On y apprend que les épisodes de pollution atmosphérique en Ile-de-France s'accompagnent d'une augmentation de la morbidité et de la mortalité.

Lorsque l’on passe d’un niveau de polluant de base (niveau non dépassé au cours des 18 jours les moins pollués de l’année à un niveau, on observe des augmentations pouvant aller jusqu’à :

- 7,9% pour les hospitalisations pour asthme des moins de 15 ans, en rapport avec le dioxyde d'azote ;
- 5,1% pour les hospitalisations pour maladies respiratoires des moins de 15 ans, en rapport avec les particules fines ;
- 4,7% pour la mortalité pour causes respiratoires, en rapport avec les particules
fines ;
- 3,3% pour les hospitalisations pour maladies de l'appareil circulatoire, en rapport avec le dioxyde d'azote ;
- 2,4% pour la mortalité pour causes cardiovasculaires, en rapport avec les fines ;
- 2% pour la mortalité toutes causes non accidentelles, en rapport avec le dioxyde d'azote,et
- 1,9% pour les hospitalisations pour BPCO, en rapport avec l’ozone.

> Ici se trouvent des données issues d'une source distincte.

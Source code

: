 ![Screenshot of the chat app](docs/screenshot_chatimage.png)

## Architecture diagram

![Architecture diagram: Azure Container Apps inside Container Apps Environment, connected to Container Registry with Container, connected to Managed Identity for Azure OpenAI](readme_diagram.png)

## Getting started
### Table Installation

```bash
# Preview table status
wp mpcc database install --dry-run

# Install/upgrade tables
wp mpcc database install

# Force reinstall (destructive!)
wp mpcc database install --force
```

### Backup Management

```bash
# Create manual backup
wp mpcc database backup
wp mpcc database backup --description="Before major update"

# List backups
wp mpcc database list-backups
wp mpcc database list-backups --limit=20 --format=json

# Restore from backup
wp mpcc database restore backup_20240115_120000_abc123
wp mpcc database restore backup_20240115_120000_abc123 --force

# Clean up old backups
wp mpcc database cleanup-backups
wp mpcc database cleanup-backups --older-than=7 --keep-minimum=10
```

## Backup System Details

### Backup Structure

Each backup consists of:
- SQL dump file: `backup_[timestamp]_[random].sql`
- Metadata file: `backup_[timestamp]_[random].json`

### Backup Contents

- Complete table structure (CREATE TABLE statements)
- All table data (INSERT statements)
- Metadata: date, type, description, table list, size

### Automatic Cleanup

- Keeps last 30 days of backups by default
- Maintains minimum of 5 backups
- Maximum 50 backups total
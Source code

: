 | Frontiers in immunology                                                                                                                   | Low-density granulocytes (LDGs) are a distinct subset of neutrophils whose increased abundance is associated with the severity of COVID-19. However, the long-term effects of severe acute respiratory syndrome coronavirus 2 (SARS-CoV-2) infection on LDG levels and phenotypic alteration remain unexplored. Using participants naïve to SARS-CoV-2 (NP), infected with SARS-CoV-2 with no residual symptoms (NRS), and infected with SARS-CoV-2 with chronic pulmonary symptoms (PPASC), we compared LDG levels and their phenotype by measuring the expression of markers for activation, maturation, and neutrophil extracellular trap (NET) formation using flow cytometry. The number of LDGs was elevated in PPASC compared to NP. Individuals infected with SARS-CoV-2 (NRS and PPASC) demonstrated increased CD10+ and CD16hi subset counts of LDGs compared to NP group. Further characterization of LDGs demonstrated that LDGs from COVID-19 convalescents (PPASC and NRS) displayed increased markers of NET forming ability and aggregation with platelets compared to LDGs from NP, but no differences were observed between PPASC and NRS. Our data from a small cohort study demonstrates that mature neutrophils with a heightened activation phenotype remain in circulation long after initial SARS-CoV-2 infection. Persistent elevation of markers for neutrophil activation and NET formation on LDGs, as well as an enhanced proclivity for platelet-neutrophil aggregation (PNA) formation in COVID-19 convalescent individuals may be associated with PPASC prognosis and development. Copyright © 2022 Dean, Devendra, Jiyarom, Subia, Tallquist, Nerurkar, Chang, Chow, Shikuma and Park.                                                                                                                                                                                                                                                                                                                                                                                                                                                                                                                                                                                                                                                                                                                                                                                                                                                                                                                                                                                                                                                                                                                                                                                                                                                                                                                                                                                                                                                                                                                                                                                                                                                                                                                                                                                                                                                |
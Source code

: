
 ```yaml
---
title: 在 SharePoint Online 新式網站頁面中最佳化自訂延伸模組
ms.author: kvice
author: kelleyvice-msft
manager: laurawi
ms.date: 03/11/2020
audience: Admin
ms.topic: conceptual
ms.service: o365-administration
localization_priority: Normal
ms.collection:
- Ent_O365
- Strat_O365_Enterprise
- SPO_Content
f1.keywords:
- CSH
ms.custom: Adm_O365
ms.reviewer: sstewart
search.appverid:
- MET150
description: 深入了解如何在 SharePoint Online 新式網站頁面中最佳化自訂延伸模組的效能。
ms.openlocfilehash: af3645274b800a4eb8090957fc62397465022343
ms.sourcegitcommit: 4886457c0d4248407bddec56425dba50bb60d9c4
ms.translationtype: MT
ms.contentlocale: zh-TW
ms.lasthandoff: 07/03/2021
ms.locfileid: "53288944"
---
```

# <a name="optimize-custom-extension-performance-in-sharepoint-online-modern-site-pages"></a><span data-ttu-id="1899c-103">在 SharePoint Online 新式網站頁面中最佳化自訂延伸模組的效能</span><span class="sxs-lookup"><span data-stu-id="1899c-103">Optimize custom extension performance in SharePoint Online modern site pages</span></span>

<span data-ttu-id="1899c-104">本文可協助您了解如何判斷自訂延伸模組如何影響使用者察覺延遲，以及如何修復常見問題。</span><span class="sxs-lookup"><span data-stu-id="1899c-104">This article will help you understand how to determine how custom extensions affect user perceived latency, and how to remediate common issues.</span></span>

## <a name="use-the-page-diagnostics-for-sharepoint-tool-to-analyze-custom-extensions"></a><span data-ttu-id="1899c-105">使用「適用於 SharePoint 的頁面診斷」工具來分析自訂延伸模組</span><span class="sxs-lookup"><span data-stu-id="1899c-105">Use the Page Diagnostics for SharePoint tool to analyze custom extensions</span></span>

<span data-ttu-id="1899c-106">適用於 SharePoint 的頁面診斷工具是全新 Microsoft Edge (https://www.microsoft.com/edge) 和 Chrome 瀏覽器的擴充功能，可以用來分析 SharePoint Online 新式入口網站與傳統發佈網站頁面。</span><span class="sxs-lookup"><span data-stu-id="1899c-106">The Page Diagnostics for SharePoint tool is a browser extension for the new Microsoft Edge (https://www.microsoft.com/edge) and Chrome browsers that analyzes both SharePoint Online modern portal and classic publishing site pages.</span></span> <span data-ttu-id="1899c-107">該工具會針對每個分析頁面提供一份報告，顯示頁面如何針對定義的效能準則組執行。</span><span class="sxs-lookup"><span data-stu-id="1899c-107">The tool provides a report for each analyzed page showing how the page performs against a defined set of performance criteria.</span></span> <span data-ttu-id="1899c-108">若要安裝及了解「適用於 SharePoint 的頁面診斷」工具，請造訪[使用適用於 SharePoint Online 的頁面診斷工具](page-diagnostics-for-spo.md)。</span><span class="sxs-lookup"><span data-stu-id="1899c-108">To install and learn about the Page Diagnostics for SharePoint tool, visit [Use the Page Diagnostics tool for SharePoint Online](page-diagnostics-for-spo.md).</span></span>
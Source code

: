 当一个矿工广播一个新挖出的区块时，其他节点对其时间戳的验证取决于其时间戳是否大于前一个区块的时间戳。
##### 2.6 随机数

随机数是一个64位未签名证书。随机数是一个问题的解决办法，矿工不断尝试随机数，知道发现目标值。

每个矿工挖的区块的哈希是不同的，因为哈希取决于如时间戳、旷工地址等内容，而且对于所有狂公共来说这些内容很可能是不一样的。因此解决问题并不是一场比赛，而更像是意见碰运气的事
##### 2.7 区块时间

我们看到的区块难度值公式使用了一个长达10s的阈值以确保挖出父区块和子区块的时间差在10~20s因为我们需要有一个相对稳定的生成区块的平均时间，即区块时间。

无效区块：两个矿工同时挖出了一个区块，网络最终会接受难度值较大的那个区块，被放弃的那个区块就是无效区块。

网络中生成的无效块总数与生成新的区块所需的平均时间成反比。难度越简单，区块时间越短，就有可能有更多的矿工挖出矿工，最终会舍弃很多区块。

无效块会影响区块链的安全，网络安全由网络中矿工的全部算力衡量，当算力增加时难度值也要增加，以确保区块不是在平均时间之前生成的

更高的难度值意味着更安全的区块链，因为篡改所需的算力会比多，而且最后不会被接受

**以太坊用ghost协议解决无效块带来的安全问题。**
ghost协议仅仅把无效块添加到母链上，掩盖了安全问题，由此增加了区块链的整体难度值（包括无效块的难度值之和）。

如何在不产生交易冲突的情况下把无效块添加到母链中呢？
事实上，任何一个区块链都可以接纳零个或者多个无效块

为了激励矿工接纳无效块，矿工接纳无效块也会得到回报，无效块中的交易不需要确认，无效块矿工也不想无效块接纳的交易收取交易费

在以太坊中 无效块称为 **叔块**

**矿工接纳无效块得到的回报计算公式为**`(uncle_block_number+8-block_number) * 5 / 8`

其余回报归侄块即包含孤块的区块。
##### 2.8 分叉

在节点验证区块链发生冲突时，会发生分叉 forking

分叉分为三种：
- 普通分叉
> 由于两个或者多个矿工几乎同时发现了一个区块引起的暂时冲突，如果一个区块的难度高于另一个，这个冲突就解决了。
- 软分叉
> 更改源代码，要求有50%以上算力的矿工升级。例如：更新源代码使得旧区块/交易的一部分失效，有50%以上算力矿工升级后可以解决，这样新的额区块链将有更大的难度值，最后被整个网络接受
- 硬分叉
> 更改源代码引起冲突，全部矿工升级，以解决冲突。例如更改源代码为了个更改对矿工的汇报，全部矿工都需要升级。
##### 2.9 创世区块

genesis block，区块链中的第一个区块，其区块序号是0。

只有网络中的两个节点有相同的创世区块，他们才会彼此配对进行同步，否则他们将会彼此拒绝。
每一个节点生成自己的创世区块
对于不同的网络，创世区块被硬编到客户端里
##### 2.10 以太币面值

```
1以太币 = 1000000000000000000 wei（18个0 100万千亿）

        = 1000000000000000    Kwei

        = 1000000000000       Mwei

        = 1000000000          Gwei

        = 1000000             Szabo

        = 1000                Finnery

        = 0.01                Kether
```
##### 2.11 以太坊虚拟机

Toutes ces augmentations sont statistiquement significatives, et les même types de liens sont retrouvés pour la plupart des polluants, des maladies étudiées et des classes d'âges.

Les objectifs de qualité de l'air fixés pour 2010 pour le dioxyde d'azote (recul de 20 % de la concentration moyenne par rapport à 2000) devraient se traduire par un recul de 3,4 % des hospitalisations pour asthme des moins de 15 ans.